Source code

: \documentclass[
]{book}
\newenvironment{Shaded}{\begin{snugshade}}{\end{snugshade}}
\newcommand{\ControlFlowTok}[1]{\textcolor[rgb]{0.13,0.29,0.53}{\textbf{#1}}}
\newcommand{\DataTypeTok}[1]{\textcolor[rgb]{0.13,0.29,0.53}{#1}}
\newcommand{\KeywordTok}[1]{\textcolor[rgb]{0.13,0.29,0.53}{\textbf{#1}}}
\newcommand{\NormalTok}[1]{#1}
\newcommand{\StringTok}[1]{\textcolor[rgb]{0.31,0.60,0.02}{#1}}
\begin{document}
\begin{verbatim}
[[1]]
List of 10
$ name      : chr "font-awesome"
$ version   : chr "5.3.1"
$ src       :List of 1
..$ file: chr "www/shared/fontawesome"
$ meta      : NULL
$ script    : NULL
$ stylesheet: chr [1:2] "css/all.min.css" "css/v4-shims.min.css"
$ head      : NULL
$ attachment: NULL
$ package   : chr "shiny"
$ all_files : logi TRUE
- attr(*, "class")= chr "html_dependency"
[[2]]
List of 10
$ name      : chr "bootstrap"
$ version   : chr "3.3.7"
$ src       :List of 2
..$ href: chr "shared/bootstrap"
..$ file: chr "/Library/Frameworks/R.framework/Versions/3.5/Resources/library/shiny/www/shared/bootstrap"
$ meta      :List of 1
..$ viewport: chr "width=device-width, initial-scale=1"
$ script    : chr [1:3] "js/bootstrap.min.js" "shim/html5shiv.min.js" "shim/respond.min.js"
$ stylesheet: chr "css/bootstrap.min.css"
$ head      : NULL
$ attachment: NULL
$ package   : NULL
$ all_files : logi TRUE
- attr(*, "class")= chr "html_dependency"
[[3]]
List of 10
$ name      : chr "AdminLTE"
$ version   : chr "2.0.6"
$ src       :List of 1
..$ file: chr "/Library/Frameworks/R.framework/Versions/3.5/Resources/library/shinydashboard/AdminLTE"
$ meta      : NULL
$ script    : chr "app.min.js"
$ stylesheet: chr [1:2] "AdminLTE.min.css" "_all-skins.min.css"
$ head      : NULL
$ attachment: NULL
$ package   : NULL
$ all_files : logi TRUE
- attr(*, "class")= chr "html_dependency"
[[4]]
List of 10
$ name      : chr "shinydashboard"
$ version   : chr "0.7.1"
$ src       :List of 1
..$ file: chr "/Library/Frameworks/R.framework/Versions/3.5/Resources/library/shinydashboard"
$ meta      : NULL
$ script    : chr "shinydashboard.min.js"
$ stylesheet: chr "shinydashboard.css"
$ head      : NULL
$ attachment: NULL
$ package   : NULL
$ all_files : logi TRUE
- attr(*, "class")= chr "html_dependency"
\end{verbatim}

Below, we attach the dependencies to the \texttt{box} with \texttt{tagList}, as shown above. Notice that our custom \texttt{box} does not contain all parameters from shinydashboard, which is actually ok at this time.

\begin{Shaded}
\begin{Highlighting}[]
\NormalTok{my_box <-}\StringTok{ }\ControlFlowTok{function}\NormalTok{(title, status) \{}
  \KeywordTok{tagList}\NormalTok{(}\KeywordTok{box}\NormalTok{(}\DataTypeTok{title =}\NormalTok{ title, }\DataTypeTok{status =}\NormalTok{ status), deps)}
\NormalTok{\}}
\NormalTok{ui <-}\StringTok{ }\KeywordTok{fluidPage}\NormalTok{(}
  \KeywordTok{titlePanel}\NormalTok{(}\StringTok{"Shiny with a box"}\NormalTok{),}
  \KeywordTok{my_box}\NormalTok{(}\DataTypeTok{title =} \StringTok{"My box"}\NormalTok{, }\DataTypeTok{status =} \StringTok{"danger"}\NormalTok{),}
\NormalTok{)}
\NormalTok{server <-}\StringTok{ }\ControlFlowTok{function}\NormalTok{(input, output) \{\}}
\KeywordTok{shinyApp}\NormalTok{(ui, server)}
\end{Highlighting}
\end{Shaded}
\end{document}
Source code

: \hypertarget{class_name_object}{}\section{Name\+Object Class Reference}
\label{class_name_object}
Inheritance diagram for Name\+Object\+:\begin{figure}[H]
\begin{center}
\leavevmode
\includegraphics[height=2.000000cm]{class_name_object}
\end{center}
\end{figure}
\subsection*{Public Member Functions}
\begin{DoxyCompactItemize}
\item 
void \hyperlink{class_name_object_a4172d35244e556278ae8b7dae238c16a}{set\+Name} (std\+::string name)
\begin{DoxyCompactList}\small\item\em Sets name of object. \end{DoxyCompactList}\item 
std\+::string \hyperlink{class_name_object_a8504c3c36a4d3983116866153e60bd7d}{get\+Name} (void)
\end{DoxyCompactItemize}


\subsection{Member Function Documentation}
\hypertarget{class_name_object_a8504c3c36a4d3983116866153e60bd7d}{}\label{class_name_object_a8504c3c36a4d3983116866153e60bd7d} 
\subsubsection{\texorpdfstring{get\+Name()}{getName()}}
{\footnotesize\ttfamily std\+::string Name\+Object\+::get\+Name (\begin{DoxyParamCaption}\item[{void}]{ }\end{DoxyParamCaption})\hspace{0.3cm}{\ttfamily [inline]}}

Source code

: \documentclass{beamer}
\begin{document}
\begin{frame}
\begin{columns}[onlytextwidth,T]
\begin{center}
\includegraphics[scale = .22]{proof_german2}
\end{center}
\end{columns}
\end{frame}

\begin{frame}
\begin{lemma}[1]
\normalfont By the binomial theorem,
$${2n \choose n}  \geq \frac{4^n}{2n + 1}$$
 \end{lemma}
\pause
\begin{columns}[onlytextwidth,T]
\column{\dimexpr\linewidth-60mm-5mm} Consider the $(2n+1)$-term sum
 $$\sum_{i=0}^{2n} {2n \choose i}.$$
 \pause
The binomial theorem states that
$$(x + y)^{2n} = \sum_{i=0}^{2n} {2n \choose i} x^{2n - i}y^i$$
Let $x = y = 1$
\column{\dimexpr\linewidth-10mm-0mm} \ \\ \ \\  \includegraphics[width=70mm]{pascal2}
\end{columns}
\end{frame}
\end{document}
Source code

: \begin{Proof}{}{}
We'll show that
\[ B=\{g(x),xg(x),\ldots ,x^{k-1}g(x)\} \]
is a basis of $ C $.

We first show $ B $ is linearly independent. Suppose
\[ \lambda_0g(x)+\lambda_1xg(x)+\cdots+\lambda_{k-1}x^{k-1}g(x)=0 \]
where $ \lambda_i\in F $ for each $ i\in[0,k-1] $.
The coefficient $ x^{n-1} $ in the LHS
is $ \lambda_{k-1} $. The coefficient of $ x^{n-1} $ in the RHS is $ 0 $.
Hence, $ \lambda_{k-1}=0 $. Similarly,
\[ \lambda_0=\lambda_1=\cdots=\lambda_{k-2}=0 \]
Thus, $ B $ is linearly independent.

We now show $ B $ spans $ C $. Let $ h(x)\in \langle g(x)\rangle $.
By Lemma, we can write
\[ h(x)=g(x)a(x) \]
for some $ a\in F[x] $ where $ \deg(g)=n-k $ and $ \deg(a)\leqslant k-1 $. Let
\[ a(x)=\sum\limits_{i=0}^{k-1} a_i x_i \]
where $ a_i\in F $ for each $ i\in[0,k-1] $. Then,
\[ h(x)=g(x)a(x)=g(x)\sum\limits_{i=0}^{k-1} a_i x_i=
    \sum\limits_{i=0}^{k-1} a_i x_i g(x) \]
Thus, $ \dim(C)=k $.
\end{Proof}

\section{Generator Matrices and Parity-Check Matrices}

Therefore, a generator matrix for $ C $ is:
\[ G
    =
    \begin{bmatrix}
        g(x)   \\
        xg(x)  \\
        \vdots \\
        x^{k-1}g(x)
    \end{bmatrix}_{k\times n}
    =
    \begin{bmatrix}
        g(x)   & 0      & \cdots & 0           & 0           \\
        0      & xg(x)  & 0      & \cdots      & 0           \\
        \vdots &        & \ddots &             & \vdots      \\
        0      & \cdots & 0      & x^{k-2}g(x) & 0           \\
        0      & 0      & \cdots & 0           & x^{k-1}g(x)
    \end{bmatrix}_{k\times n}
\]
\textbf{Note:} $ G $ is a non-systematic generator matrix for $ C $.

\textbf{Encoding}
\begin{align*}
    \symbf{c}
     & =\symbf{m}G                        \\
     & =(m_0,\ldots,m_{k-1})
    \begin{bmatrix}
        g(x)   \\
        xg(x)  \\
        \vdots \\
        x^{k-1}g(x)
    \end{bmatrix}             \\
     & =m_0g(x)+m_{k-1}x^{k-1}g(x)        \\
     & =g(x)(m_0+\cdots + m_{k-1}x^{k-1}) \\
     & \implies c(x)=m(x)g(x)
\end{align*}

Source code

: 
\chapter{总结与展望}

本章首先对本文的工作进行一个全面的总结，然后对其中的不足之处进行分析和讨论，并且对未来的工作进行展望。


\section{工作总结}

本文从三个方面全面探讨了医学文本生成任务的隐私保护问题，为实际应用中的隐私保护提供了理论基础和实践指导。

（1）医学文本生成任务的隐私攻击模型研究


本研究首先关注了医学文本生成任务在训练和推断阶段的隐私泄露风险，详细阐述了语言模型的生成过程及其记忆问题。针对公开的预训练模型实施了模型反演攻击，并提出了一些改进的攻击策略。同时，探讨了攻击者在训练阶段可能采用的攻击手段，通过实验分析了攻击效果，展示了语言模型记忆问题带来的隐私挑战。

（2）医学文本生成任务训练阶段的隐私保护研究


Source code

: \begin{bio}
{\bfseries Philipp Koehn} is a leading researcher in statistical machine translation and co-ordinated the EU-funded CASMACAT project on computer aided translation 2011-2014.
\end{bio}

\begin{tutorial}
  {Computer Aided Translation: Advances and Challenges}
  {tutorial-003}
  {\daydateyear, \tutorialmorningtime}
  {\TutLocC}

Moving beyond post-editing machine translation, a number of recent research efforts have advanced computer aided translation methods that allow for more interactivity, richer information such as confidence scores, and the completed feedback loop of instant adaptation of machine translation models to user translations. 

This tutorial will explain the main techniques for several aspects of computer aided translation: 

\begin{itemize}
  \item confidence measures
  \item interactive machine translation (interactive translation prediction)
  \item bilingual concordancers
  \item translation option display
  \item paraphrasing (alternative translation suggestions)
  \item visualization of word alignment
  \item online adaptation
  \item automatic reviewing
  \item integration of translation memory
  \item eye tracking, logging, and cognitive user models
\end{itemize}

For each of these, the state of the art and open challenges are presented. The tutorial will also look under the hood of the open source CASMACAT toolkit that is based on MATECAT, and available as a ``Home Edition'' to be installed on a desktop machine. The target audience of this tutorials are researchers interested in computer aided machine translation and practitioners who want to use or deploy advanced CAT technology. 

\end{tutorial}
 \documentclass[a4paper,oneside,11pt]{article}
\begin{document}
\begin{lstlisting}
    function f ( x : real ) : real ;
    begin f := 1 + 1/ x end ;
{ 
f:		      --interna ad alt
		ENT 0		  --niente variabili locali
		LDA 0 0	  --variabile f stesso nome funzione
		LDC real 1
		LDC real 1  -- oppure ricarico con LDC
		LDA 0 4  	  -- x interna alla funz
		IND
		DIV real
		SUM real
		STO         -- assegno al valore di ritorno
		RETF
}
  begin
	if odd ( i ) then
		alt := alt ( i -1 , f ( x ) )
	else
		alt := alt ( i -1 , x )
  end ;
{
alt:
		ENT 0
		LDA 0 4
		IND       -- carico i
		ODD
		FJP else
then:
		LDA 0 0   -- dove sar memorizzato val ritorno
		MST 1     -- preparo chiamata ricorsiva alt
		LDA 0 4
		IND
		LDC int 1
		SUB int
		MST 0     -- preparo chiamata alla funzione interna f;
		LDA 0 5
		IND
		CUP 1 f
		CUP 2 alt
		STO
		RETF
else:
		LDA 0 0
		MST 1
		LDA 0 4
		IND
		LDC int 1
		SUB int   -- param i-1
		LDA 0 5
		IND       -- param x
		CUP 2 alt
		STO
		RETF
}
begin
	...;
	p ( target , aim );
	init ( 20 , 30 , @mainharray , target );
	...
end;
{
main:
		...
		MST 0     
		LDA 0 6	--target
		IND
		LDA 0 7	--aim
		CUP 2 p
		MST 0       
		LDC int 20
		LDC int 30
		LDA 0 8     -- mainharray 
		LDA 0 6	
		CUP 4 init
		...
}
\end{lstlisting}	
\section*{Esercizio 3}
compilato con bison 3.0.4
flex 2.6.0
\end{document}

========================================================================

## [PROBLEM REQUIREMENTS]
Taking the entries above, write out exactly the lines starting with the line containing "本研究首先关注了医学文本生成" and going on through the line containing "(alternative translation suggestions)", both included, and nothing else.

## [ANSWER TO THIS EXERCISE]
本研究首先关注了医学文本生成任务在训练和推断阶段的隐私泄露风险，详细阐述了语言模型的生成过程及其记忆问题。针对公开的预训练模型实施了模型反演攻击，并提出了一些改进的攻击策略。同时，探讨了攻击者在训练阶段可能采用的攻击手段，通过实验分析了攻击效果，展示了语言模型记忆问题带来的隐私挑战。

（2）医学文本生成任务训练阶段的隐私保护研究


Source code

: \begin{bio}
{\bfseries Philipp Koehn} is a leading researcher in statistical machine translation and co-ordinated the EU-funded CASMACAT project on computer aided translation 2011-2014.
\end{bio}

\begin{tutorial}
  {Computer Aided Translation: Advances and Challenges}
  {tutorial-003}
  {\daydateyear, \tutorialmorningtime}
  {\TutLocC}

Moving beyond post-editing machine translation, a number of recent research efforts have advanced computer aided translation methods that allow for more interactivity, richer information such as confidence scores, and the completed feedback loop of instant adaptation of machine translation models to user translations. 

This tutorial will explain the main techniques for several aspects of computer aided translation: 

\begin{itemize}
  \item confidence measures
  \item interactive machine translation (interactive translation prediction)
  \item bilingual concordancers
  \item translation option display
  \item paraphrasing (alternative translation suggestions)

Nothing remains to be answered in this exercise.